Abstract

One of the key time-dependant mechanisms for wellbore failure in shales is the penetration of drilling mud into the formation. Previous studies attempted to predict mud pressure penetration into shales using single-phase flow approach. This can lead to some errors because it ignores the two-phase flow and capillary effects. In this study, a numerical model has been used to study fluid flow in shales. For modeling of two-phase flow, relative permeability curve was calculated using modified Corey's method, which is based on pore size distribution. The pore size distribution of shales was quantified by using mercury injection tests. It has been observed that the two-phase flow model can predict mud pressure penetration reasonably well when the permeability of shales is relatively high (k is greater than 500 nD). This approach has an application for the prediction of mud pressure penetration in shales with drilling induced or natural fractures, which may significantly enhance shale's permeability.
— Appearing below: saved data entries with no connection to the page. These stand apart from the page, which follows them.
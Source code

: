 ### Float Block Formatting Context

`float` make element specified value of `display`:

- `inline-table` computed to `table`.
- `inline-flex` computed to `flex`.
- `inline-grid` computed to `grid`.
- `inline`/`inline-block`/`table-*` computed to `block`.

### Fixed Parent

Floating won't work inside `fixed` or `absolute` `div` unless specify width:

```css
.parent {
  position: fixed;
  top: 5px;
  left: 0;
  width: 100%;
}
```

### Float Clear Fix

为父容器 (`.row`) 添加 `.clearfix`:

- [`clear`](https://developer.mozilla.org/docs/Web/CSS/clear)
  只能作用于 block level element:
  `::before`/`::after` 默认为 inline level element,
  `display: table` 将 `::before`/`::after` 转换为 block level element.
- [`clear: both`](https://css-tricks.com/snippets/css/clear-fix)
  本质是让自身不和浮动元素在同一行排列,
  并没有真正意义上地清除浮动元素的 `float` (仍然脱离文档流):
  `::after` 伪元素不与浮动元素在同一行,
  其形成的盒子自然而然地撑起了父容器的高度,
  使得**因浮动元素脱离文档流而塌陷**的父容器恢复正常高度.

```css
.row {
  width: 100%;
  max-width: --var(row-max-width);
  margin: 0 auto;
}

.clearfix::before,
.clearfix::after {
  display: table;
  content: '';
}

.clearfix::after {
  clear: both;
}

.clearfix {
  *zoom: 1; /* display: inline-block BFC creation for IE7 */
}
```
It was also found that the two-phase fluid flow model, even possibly Darcy's law in general, may be inadequate when shale's permeability is low and the pressure differential is high. Possible explanations are that shales have a complex structure, with different types of water present, and predominant surface interactions, which may change shales' permeability significantly, thus making Darcy's law inadequate. Future work is recommended for investigations into fundamental laws governing fluid flow in shales in order to improve the prediction of time-dependent wellbore instability in shales.